Collected data -
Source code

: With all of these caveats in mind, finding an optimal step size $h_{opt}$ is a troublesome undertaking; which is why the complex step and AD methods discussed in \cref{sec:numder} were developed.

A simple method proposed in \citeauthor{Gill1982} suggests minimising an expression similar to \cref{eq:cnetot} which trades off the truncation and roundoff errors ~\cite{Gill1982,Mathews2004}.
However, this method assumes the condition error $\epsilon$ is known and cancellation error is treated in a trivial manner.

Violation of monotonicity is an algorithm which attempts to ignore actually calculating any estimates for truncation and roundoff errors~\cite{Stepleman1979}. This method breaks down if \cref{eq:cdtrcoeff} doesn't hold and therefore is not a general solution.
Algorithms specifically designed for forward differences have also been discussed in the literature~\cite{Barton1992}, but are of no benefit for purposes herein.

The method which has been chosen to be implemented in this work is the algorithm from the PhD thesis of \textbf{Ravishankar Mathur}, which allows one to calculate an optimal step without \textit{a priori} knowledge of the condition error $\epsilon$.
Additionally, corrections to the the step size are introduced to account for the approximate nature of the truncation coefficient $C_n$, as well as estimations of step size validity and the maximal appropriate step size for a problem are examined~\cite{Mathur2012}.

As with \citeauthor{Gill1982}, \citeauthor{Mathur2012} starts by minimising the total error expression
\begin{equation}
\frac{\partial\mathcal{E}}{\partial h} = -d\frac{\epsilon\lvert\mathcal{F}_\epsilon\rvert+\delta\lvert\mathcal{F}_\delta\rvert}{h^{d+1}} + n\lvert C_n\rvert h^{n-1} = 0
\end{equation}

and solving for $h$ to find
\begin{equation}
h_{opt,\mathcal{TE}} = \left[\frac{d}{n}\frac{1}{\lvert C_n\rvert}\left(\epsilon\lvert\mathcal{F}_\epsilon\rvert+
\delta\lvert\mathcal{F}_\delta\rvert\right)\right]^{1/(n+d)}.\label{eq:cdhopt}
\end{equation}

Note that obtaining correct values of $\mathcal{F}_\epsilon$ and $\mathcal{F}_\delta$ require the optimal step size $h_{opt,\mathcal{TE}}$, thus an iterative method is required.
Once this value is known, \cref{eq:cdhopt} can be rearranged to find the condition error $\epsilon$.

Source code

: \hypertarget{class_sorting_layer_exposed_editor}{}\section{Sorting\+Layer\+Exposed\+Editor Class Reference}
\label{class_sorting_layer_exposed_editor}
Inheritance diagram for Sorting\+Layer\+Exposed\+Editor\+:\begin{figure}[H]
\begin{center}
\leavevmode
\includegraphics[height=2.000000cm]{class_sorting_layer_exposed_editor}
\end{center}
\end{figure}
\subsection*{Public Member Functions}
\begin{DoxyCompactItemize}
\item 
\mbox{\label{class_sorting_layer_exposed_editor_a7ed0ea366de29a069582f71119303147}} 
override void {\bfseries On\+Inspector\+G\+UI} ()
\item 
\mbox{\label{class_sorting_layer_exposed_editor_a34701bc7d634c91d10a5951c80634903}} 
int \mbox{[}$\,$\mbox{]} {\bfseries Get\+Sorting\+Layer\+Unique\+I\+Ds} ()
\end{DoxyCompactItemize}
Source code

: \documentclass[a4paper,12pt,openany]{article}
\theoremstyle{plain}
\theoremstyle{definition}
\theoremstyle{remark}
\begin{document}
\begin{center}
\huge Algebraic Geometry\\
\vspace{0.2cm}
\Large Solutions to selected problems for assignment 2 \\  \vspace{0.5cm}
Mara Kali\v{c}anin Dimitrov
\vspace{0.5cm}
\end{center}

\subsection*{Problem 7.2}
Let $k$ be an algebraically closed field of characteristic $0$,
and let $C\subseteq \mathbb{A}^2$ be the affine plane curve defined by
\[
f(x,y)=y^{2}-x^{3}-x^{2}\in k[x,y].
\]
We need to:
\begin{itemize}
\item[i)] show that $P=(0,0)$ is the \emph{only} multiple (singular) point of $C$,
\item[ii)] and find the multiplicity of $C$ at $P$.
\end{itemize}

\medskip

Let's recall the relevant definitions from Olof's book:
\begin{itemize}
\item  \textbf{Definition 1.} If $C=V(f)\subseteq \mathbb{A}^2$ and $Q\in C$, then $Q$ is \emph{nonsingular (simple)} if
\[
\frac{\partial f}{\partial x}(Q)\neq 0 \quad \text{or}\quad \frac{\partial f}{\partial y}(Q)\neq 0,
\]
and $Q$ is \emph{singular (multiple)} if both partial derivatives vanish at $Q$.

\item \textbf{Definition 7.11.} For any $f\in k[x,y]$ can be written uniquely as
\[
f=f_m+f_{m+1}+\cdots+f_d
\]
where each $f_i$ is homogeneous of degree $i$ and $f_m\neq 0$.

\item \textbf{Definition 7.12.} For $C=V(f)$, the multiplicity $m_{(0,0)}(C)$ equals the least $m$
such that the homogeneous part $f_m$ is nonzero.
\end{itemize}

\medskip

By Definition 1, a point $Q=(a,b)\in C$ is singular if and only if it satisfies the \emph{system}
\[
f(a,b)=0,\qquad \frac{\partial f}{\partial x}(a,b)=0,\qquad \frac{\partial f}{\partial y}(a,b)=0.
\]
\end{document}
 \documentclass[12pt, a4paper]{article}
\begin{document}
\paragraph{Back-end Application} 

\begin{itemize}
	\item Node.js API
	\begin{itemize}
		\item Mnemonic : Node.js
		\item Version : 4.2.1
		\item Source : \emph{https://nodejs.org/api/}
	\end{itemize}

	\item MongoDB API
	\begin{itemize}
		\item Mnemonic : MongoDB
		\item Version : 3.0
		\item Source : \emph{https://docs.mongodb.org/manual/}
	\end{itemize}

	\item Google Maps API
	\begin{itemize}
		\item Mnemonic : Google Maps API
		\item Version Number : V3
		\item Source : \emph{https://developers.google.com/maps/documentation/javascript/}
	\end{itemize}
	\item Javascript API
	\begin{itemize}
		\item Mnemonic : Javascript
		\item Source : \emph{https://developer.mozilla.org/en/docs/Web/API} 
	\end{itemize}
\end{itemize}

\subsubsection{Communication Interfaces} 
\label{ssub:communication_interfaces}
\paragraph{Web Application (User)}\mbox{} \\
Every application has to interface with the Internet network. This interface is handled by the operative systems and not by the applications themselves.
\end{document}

About this task - Within the entries above, find each line where "cref" appears; copy every one.

Written response -
: With all of these caveats in mind, finding an optimal step size $h_{opt}$ is a troublesome undertaking; which is why the complex step and AD methods discussed in \cref{sec:numder} were developed.
A simple method proposed in \citeauthor{Gill1982} suggests minimising an expression similar to \cref{eq:cnetot} which trades off the truncation and roundoff errors ~\cite{Gill1982,Mathews2004}.
Violation of monotonicity is an algorithm which attempts to ignore actually calculating any estimates for truncation and roundoff errors~\cite{Stepleman1979}. This method breaks down if \cref{eq:cdtrcoeff} doesn't hold and therefore is not a general solution.
Once this value is known, \cref{eq:cdhopt} can be rearranged to find the condition error $\epsilon$.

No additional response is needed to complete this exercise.